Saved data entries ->
---+---
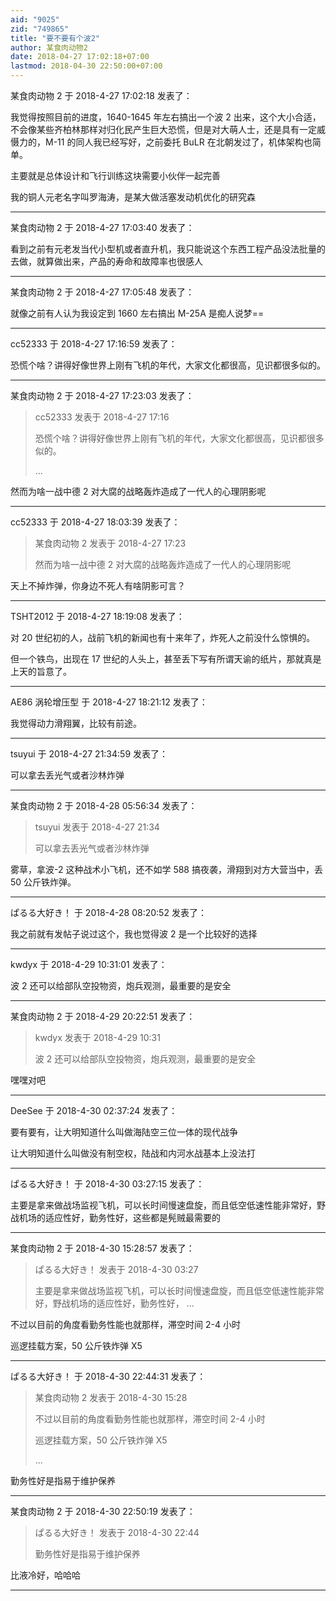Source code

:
 ```yaml
---
aid: "9025"
zid: "749865"
title: "要不要有个波2"
author: 某食肉动物2
date: 2018-04-27 17:02:18+07:00
lastmod: 2018-04-30 22:50:00+07:00
---
```


某食肉动物 2 于 2018-4-27 17:02:18 发表了：

我觉得按照目前的进度，1640-1645 年左右搞出一个波 2 出来，这个大小合适，不会像某些齐柏林那样对归化民产生巨大恐慌，但是对大萌人士，还是具有一定威慑力的，M-11 的同人我已经写好，之前委托 BuLR 在北朝发过了，机体架构也简单。

主要就是总体设计和飞行训练这块需要小伙伴一起完善

我的铜人元老名字叫罗海涛，是某大做活塞发动机优化的研究森

---

某食肉动物 2 于 2018-4-27 17:03:40 发表了：

看到之前有元老发当代小型机或者直升机，我只能说这个东西工程产品没法批量的去做，就算做出来，产品的寿命和故障率也很感人

---

某食肉动物 2 于 2018-4-27 17:05:48 发表了：

就像之前有人认为我设定到 1660 左右搞出 M-25A 是痴人说梦==

---

cc52333 于 2018-4-27 17:16:59 发表了：

恐慌个啥？讲得好像世界上刚有飞机的年代，大家文化都很高，见识都很多似的。

---

某食肉动物 2 于 2018-4-27 17:23:03 发表了：

> cc52333 发表于 2018-4-27 17:16
>
> 恐慌个啥？讲得好像世界上刚有飞机的年代，大家文化都很高，见识都很多似的。
>
> ...

然而为啥一战中德 2 对大腐的战略轰炸造成了一代人的心理阴影呢

---

cc52333 于 2018-4-27 18:03:39 发表了：

> 某食肉动物 2 发表于 2018-4-27 17:23
>
> 然而为啥一战中德 2 对大腐的战略轰炸造成了一代人的心理阴影呢

天上不掉炸弹，你身边不死人有啥阴影可言？

---

TSHT2012 于 2018-4-27 18:19:08 发表了：

对 20 世纪初的人，战前飞机的新闻也有十来年了，炸死人之前没什么惊惧的。

但一个铁鸟，出现在 17 世纪的人头上，甚至丢下写有所谓天谕的纸片，那就真是上天的旨意了。

---

AE86 涡轮增压型 于 2018-4-27 18:21:12 发表了：

我觉得动力滑翔翼，比较有前途。

---

tsuyui 于 2018-4-27 21:34:59 发表了：

可以拿去丢光气或者沙林炸弹

---

某食肉动物 2 于 2018-4-28 05:56:34 发表了：

> tsuyui 发表于 2018-4-27 21:34
>
> 可以拿去丢光气或者沙林炸弹

雾草，拿波-2 这种战术小飞机，还不如学 588 搞夜袭，滑翔到对方大营当中，丢 50 公斤铁炸弹。

---

ぱるる大好き！ 于 2018-4-28 08:20:52 发表了：

我之前就有发帖子说过这个，我也觉得波 2 是一个比较好的选择

---

kwdyx 于 2018-4-29 10:31:01 发表了：

波 2 还可以给部队空投物资，炮兵观测，最重要的是安全

---

某食肉动物 2 于 2018-4-29 20:22:51 发表了：

> kwdyx 发表于 2018-4-29 10:31
>
> 波 2 还可以给部队空投物资，炮兵观测，最重要的是安全

嘿嘿对吧

---

DeeSee 于 2018-4-30 02:37:24 发表了：

要有要有，让大明知道什么叫做海陆空三位一体的现代战争

让大明知道什么叫做没有制空权，陆战和内河水战基本上没法打

---

ぱるる大好き！ 于 2018-4-30 03:27:15 发表了：

主要是拿来做战场监视飞机，可以长时间慢速盘旋，而且低空低速性能非常好，野战机场的适应性好，勤务性好，这些都是髡贼最需要的

---

某食肉动物 2 于 2018-4-30 15:28:57 发表了：

> ぱるる大好き！ 发表于 2018-4-30 03:27
>
> 主要是拿来做战场监视飞机，可以长时间慢速盘旋，而且低空低速性能非常好，野战机场的适应性好，勤务性好， ...

不过以目前的角度看勤务性能也就那样，滞空时间 2-4 小时

巡逻挂载方案，50 公斤铁炸弹 X5

---

ぱるる大好き！ 于 2018-4-30 22:44:31 发表了：

> 某食肉动物 2 发表于 2018-4-30 15:28
>
> 不过以目前的角度看勤务性能也就那样，滞空时间 2-4 小时
>
> 巡逻挂载方案，50 公斤铁炸弹 X5
>
> ...

勤务性好是指易于维护保养

---

某食肉动物 2 于 2018-4-30 22:50:19 发表了：

> ぱるる大好き！ 发表于 2018-4-30 22:44
>
> 勤务性好是指易于维护保养

比液冷好，哈哈哈

---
---+---
Work instruction ->
Please return every line of the records above that contains the word "对大腐的战略轰炸造成了一代人的心理阴影呢".

Exercise answer ->
然而为啥一战中德 2 对大腐的战略轰炸造成了一代人的心理阴影呢
> 然而为啥一战中德 2 对大腐的战略轰炸造成了一代人的心理阴影呢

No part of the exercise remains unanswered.